Mas no programa de hoje, retrocedemos um pouco no tempo. Padre Gerson Schmidt – incardinado na Arquidiocese de Porto Alegre, e que tem nos acompanhado no percurso de exposição dos documentos conciliares – nos propõe uma reflexão sobre a liturgia “Do Barroco ao Iluminismo¹”:
“Segundo o estudos histórico-científicos de Mons. Klaus Gamber (1919-1989), vivemos uma época de desolação litúrgica, que tem suas origens, em último análise no iluminismo. Como na época do barroco o povo, ainda que vivendo a liturgia oficial em seu interior, não podia participar nela ativamente, desenvolveu novas formas populares de devoção.

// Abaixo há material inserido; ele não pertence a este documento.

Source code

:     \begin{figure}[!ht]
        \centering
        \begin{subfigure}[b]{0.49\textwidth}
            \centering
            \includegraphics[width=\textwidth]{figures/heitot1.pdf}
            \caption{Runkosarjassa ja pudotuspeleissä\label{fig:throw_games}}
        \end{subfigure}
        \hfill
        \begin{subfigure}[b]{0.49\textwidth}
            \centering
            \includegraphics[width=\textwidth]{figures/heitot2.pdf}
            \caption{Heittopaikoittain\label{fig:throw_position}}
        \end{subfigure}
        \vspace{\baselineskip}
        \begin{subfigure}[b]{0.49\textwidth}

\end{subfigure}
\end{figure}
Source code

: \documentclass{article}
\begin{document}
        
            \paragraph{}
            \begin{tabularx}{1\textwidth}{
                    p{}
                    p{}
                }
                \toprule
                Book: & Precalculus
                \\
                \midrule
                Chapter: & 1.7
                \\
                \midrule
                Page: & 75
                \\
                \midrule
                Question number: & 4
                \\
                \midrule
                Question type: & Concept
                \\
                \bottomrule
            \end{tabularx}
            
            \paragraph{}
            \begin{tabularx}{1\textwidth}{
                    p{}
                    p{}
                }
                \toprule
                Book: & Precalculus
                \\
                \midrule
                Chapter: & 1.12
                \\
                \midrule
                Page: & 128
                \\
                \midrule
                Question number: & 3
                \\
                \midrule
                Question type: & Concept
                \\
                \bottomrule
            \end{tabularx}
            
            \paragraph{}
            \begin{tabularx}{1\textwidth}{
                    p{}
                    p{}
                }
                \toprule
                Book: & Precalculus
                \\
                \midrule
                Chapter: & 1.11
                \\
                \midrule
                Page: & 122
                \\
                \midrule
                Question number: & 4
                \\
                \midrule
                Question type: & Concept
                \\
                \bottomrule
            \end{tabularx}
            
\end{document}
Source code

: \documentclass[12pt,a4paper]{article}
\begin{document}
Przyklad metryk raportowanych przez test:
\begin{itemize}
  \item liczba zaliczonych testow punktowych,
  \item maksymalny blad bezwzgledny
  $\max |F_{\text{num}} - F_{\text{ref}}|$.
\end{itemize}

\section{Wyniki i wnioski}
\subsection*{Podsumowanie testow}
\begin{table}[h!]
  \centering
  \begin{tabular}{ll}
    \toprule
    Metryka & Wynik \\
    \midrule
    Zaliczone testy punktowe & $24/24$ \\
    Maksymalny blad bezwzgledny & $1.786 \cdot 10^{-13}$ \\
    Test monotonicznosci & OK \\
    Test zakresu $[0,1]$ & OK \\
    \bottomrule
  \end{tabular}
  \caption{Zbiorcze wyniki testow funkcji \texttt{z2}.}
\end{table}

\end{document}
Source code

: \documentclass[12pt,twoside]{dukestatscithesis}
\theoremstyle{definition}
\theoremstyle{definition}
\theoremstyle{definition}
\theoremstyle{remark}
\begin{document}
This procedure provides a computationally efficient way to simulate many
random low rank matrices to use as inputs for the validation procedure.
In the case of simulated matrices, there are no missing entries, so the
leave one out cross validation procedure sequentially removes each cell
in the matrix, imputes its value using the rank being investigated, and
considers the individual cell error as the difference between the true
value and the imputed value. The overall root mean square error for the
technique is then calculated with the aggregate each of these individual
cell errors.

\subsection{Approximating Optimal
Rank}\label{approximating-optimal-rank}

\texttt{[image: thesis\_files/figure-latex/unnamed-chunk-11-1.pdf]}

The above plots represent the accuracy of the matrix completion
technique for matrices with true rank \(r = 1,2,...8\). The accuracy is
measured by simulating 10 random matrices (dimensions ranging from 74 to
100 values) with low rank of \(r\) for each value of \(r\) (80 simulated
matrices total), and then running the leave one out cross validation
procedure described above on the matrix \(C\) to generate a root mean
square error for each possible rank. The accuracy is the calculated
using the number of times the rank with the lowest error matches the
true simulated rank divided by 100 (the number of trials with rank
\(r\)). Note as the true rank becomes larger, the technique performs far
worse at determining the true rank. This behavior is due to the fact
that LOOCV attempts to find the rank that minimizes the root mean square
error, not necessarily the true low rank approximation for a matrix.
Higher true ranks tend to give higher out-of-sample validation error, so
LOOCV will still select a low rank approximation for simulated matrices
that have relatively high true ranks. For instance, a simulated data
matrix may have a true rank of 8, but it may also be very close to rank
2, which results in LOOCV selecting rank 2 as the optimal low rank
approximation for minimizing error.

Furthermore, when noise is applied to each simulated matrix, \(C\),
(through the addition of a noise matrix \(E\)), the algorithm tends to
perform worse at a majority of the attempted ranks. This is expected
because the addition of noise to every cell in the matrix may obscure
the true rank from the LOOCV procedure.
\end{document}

Estas formas estavam profundamente enraizadas nos costumes religiosos. Ao mesmo tempo que a missa oficial, por sua solenidade, atraía os fiéis, estas novas formas de devoção foram, durante a Contra-Reforma, os pilares do renascimento do catolicismo.
Sem dúvida, não se pode negar uma importante falta desta liturgia barroca, pois os sermões que se pronunciavam tinham pouca profundidade doutrinal; os dogmas centrais da fé eram deixados de lado e, em contrapartida, dava-se especial relevo a verdades periféricas. Houve na época barroca um novo florescimento da vida eclesial, que foi interrompido no século XVIII pelo racionalismo frio do Iluminismo.
Não se fez caso da liturgia tradicional, pensou-se que não correspondia suficientemente com os problemas concretos da época e se exageraram as formas de piedade populares. Este primeiro desmantelamento da liturgia tradicional resultou tanto mais grave quanto mais o poder do Estado tomou partido pelas ideais iluministas. Muitos bispos se contaminaram com o espírito do século chamado das Luzes, embora se possa questionar se de fato possa ter sido uma época de luz.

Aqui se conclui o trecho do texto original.